Records for this exercise Start Marker
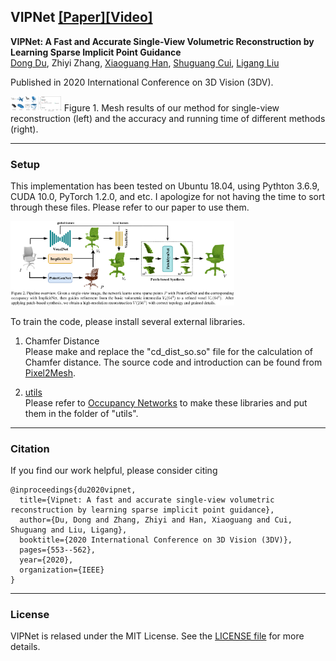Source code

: ## VIPNet [[Paper]](https://ieeexplore.ieee.org/document/9320348)[[Video]](https://www.youtube.com/watch?v=SFLNboGzBbU)

**VIPNet: A Fast and Accurate Single-View Volumetric Reconstruction by Learning Sparse Implicit Point Guidance**  
[Dong Du](https://dongdu3.github.io/), Zhiyi Zhang, [Xiaoguang Han](https://mypage.cuhk.edu.cn/academics/hanxiaoguang/), [Shuguang Cui](https://sse.cuhk.edu.cn/en/faculty/cuishuguang), [Ligang Liu](http://staff.ustc.edu.cn/~lgliu/)  

Published in 2020 International Conference on 3D Vision (3DV).  

<img src="figures/teaser.png" alt="teaser.png" style="zoom:8%" />  
Figure 1. Mesh results of our method for single-view reconstruction (left) and the accuracy and running time of different methods (right).

---

### Setup

This implementation has been tested on Ubuntu 18.04, using Pythton 3.6.9, CUDA 10.0, PyTorch 1.2.0, and etc. I apologize for not having the time to sort through these files. Please refer to our paper to use them.

<img src="figures/pipeline.png" alt="pipeline.png" style="zoom:35%" />  

To train the code, please install several external libraries.

1. Chamfer Distance  
   Please make and replace the "cd_dist_so.so" file for the calculation of Chamfer distance. The source code and introduction can be found from [Pixel2Mesh](https://github.com/nywang16/Pixel2Mesh/tree/master/external). 

2. [utils](https://github.com/autonomousvision/occupancy_networks/tree/master/im2mesh/utils)  
   Please refer to [Occupancy Networks](https://github.com/autonomousvision/occupancy_networks) to make these libraries and put them in the folder of "utils". 

---

### Citation

If you find our work helpful, please consider citing

```
@inproceedings{du2020vipnet,
  title={Vipnet: A fast and accurate single-view volumetric reconstruction by learning sparse implicit point guidance},
  author={Du, Dong and Zhang, Zhiyi and Han, Xiaoguang and Cui, Shuguang and Liu, Ligang},
  booktitle={2020 International Conference on 3D Vision (3DV)},
  pages={553--562},
  year={2020},
  organization={IEEE}
}
```

---

### License

VIPNet is relased under the MIT License. See the [LICENSE file](LICENSE ) for more details.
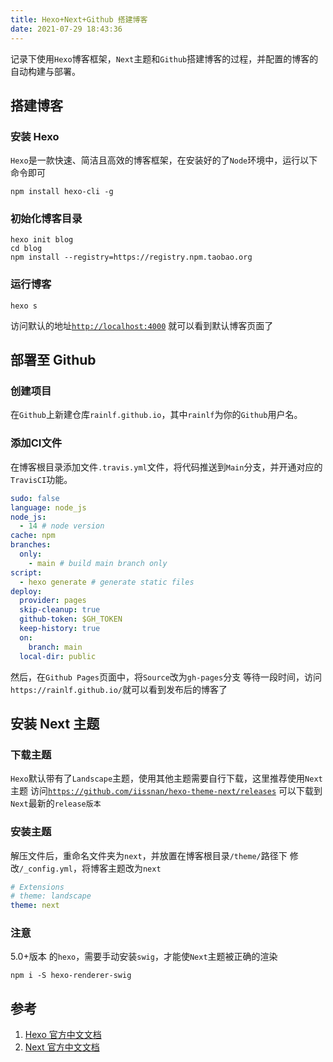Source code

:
 ```yaml
---
title: Hexo+Next+Github 搭建博客
date: 2021-07-29 18:43:36
---
```




记录下使用`Hexo`博客框架，`Next`主题和`Github`搭建博客的过程，并配置的博客的自动构建与部署。
## 搭建博客

### 安装 Hexo

`Hexo`是一款快速、简洁且高效的博客框架，在安装好的了`Node`环境中，运行以下命令即可
```shell
npm install hexo-cli -g
```

### 初始化博客目录

```shell
hexo init blog
cd blog
npm install --registry=https://registry.npm.taobao.org
```

### 运行博客

```shell
hexo s
```

访问默认的地址[`http://localhost:4000`](http://localhost:4000) 就可以看到默认博客页面了


## 部署至 Github

### 创建项目

在`Github`上新建仓库`rainlf.github.io`，其中`rainlf`为你的`Github`用户名。

### 添加CI文件

在博客根目录添加文件`.travis.yml`文件，将代码推送到`Main`分支，并开通对应的`TravisCI`功能。

```yaml
sudo: false
language: node_js
node_js:
  - 14 # node version
cache: npm
branches:
  only:
    - main # build main branch only
script:
  - hexo generate # generate static files
deploy:
  provider: pages
  skip-cleanup: true
  github-token: $GH_TOKEN
  keep-history: true
  on:
    branch: main
  local-dir: public
```
然后，在`Github Pages`页面中，将`Source`改为`gh-pages`分支
等待一段时间，访问`https://rainlf.github.io/`就可以看到发布后的博客了

## 安装 Next 主题

### 下载主题
`Hexo`默认带有了`Landscape`主题，使用其他主题需要自行下载，这里推荐使用`Next`主题
访问[`https://github.com/iissnan/hexo-theme-next/releases`](https://github.com/iissnan/hexo-theme-next/releases) 可以下载到`Next`最新的`release版本`

### 安装主题
解压文件后，重命名文件夹为`next`，并放置在博客根目录`/theme/`路径下
修改`/_config.yml`，将博客主题改为`next`

```yaml
# Extensions
# theme: landscape
theme: next
```

### 注意

5.0+版本 的`hexo`，需要手动安装`swig`，才能使`Next`主题被正确的渲染

```shell
npm i -S hexo-renderer-swig
```

## 参考

1. [Hexo 官方中文文档](https://hexo.io/zh-cn/docs/)
2. [Next 官方中文文档](http://theme-next.iissnan.com/getting-started.html)


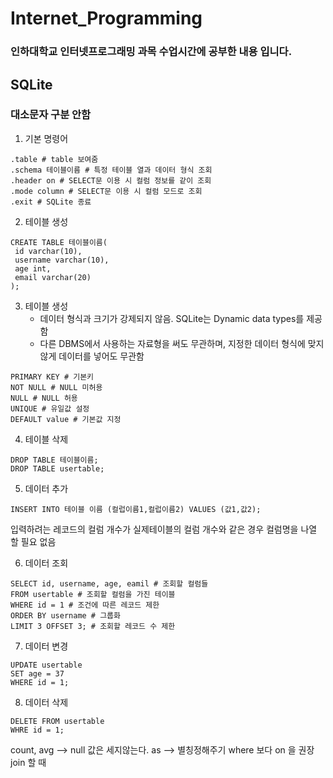 # Internet_Programming
### 인하대학교 인터넷프로그래밍 과목 수업시간에 공부한 내용 입니다.




## SQLite
### 대소문자 구분 안함

1. 기본 명령어
```
.table # table 보여줌
.schema 테이블이름 # 특정 테이블 열과 데이터 형식 조회
.header on # SELECT문 이용 시 컬럼 정보를 같이 조회
.mode column # SELECT문 이용 시 컬럼 모드로 조회
.exit # SQLite 종료
```
2. 테이블 생성
```
CREATE TABLE 테이블이름(
 id varchar(10),
 username varchar(10),
 age int,
 email varchar(20)
);
```

3. 테이블 생성
    - 데이터 형식과 크기가 강제되지 않음. SQLite는 Dynamic data types를 제공함
    - 다른 DBMS에서 사용하는 자료형을 써도 무관하며, 지정한 데이터 형식에 맞지 않게 데이터를 넣어도 무관함
```
PRIMARY KEY # 기본키
NOT NULL # NULL 미허용
NULL # NULL 허용
UNIQUE # 유일값 설정
DEFAULT value # 기본값 지정
```

4. 테이블 삭제
```
DROP TABLE 테이블이름;
DROP TABLE usertable;
```

5. 데이터 추가
```
INSERT INTO 테이블 이름 (컬럽이름1,컬럽이름2) VALUES (값1,값2);
```
입력하려는 레코드의 컬럼 개수가 실제테이블의 컬럼 개수와 같은 경우 컬럼명을 나열 할 필요 없음

6. 데이터 조회
```
SELECT id, username, age, eamil # 조회할 컬럼들
FROM usertable # 조회할 컬럼을 가진 테이블
WHERE id = 1 # 조건에 따른 레코드 제한
ORDER BY username # 그룹화
LIMIT 3 OFFSET 3; # 조회할 레코드 수 제한
```

7. 데이터 변경
```
UPDATE usertable
SET age = 37
WHERE id = 1;
```

8. 데이터 삭제
```
DELETE FROM usertable
WHRE id = 1;
```

count, avg --> null 값은 세지않는다.
as --> 별칭정해주기
where 보다 on 을 권장 join 할 때
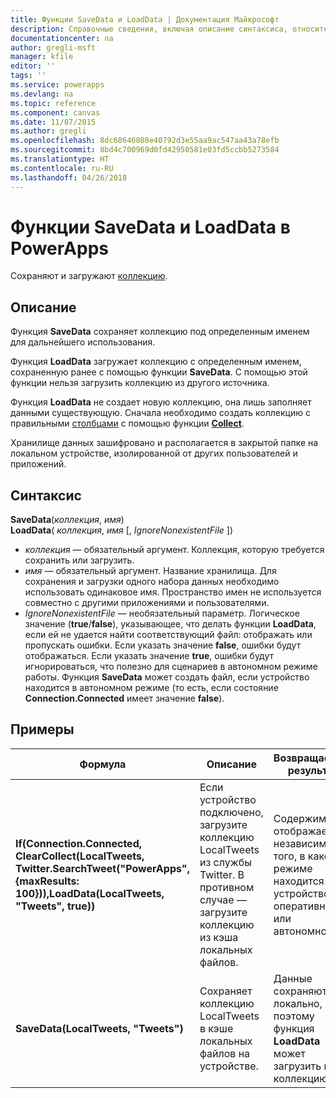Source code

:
 ```yaml
---
title: Функции SaveData и LoadData | Документация Майкрософт
description: Справочные сведения, включая описание синтаксиса, относительно функций SaveData и LoadData в PowerApps
documentationcenter: na
author: gregli-msft
manager: kfile
editor: ''
tags: ''
ms.service: powerapps
ms.devlang: na
ms.topic: reference
ms.component: canvas
ms.date: 11/07/2015
ms.author: gregli
ms.openlocfilehash: 8dc68646808e40792d3e55aa9ac547aa43a78efb
ms.sourcegitcommit: 8bd4c700969d0fd42950581e03fd5ccbb5273584
ms.translationtype: HT
ms.contentlocale: ru-RU
ms.lasthandoff: 04/26/2018
---
```

# <a name="savedata-and-loaddata-functions-in-powerapps"></a>Функции SaveData и LoadData в PowerApps
Сохраняют и загружают [коллекцию](../working-with-data-sources.md#collections).

## <a name="description"></a>Описание
Функция **SaveData** сохраняет коллекцию под определенным именем для дальнейшего использования.  

Функция **LoadData** загружает коллекцию с определенным именем, сохраненную ранее с помощью функции **SaveData**. С помощью этой функции нельзя загрузить коллекцию из другого источника.  

Функция **LoadData** не создает новую коллекцию, она лишь заполняет данными существующую. Сначала необходимо создать коллекцию с правильными [столбцами](../working-with-tables.md#columns) с помощью функции **[Collect](function-clear-collect-clearcollect.md)**.

Хранилище данных зашифровано и располагается в закрытой папке на локальном устройстве, изолированной от других пользователей и приложений.  

## <a name="syntax"></a>Синтаксис
**SaveData**(*коллекция*, *имя*)<br>**LoadData**( *коллекция*, *имя* [, *IgnoreNonexistentFile* ])

* *коллекция* — обязательный аргумент.  Коллекция, которую требуется сохранить или загрузить.
* *имя* — обязательный аргумент.  Название хранилища. Для сохранения и загрузки одного набора данных необходимо использовать одинаковое имя. Пространство имен не используется совместно с другими приложениями и пользователями.
* *IgnoreNonexistentFile* — необязательный параметр. Логическое значение (**true**/**false**), указывающее, что делать функции **LoadData**, если ей не удается найти соответствующий файл: отображать или пропускать ошибки. Если указать значение **false**, ошибки будут отображаться. Если указать значение **true**, ошибки будут игнорироваться, что полезно для сценариев в автономном режиме работы. Функция **SaveData** может создать файл, если устройство находится в автономном режиме (то есть, если состояние **Connection.Connected** имеет значение **false**).

## <a name="examples"></a>Примеры
| Формула | Описание | Возвращаемый результат |
| --- | --- | --- |
| **If(Connection.Connected, ClearCollect(LocalTweets, Twitter.SearchTweet("PowerApps", {maxResults: 100})),LoadData(LocalTweets, "Tweets", true))** |Если устройство подключено, загрузите коллекцию LocalTweets из службы Twitter. В противном случае — загрузите коллекцию из кэша локальных файлов. |Содержимое отображается независимо от того, в каком режиме находится устройство: оперативном или автономном. |
| **SaveData(LocalTweets, "Tweets")** |Сохраняет коллекцию LocalTweets в кэше локальных файлов на устройстве. |Данные сохраняются локально, поэтому функция **LoadData** может загрузить их в коллекцию. |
Records for this exercise End Marker
* Action item:
Lines with "files" in them are what the answer must contain; copy each from the records above.

* Answer for the task:
This implementation has been tested on Ubuntu 18.04, using Pythton 3.6.9, CUDA 10.0, PyTorch 1.2.0, and etc. I apologize for not having the time to sort through these files. Please refer to our paper to use them.
  - hexo generate # generate static files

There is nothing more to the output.